Daniel Engelbrecht: Zehn Jahre?

SPOX: Fast. Es sind genau 3631 Tage bis zu Ihrem Dreierpack gegen den SC Wiedenbrück vergangen.

Engelbrecht: Das schreib ich mir auf. (lacht)

SPOX: Sie spielen in der Regionalliga derzeit äußerst erfolgreich. In den letzten elf Spielen trafen Sie fünf Mal. Dennoch werden Sie oft auf den Umstand reduziert, dass Sie der erste deutsche Fußballer mit Defibrillator sind. Nervt Sie das?

Engelbrecht: Die Geschichte stört mich überhaupt nicht. Ich erzähle sie ja auch immer wieder. Ich will nur nicht überall der Herzkranke sein.

SPOX: Sie wechselten zuletzt von der 3. Liga in die Regionalliga. Mussten Sie Ihre Ziele seit ihren Herz-Operationen verschieben?

Engelbrecht: Absolut nicht. Mein Ziel ist nach wie vor die Bundesliga. Manchmal geht man eben einen Schritt zurück, um zwei nach vorne gehen zu können. Für mich war es jetzt wichtig, dass ich trainiere. Klar, deswegen habe ich den Wechsel zur Alemannia gewagt, damit ich wieder Spielpraxis bekomme und dem Verein ein wenig weiterhelfen kann.

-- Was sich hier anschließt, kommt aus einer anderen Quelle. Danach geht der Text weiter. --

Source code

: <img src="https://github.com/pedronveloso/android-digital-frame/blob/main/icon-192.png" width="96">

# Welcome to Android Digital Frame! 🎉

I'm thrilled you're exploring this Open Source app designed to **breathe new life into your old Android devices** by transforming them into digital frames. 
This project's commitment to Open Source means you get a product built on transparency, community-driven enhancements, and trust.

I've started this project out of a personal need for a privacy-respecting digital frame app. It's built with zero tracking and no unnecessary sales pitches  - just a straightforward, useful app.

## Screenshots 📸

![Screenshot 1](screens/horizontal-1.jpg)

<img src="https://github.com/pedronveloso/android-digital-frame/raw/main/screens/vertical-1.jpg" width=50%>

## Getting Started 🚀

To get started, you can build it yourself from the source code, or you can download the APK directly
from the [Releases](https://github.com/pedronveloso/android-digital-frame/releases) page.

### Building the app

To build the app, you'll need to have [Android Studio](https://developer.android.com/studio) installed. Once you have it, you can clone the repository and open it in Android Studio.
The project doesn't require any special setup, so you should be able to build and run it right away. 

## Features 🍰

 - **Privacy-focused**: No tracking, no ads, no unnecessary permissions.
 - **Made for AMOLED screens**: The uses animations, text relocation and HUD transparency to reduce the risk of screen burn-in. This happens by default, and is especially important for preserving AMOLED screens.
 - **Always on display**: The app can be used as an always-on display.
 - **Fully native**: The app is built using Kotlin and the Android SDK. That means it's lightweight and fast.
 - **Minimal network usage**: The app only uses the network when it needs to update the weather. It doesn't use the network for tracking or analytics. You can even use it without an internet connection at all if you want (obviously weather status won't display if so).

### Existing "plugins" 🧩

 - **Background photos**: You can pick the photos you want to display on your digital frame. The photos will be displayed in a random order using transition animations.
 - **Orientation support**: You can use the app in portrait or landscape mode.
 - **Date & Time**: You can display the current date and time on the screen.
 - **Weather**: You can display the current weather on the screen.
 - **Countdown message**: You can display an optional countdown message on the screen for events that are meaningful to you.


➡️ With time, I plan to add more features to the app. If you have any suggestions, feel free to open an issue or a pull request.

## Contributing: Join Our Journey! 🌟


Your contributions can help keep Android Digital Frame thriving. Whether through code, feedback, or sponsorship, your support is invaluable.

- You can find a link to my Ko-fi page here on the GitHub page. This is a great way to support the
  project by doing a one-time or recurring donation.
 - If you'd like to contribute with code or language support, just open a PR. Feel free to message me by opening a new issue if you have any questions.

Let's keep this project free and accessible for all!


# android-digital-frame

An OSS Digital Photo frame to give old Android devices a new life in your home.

SPOX: Sie standen während ihrer Leidenszeit bei den Stuttgarter Kickers unter Vertrag und der Verein hat Sie stets unterstützt. Wie kam es zum Abschied bei den Kickers?

Engelbrecht: Klar, die Stuttgarter Kickers haben mich unterstützt. Aber eben auch nur in der Zeit, in der Horst Steffen (Trainer von September 2013 bis November 2015; Anm. d. Red.) da war. Als er ging, hat Sportdirektor Michael Zeyer mir rund vier Wochen später gesagt, dass mit mir nicht mehr geplant wird und ich mir einen neuen Verein suchen soll. Das finanzielle Paket hätte nicht gepasst. Das war kein so schöner Zug. Speziell nach dem, was ich mit den Kickers erlebt habe. Das werde ich auch nicht vergessen. Für mich war klar: Wenn ich einen Schritt zurückgehe, dann nur zur Alemannia. Der Verein liegt mir am Herzen und ich weiß, was ich hier habe.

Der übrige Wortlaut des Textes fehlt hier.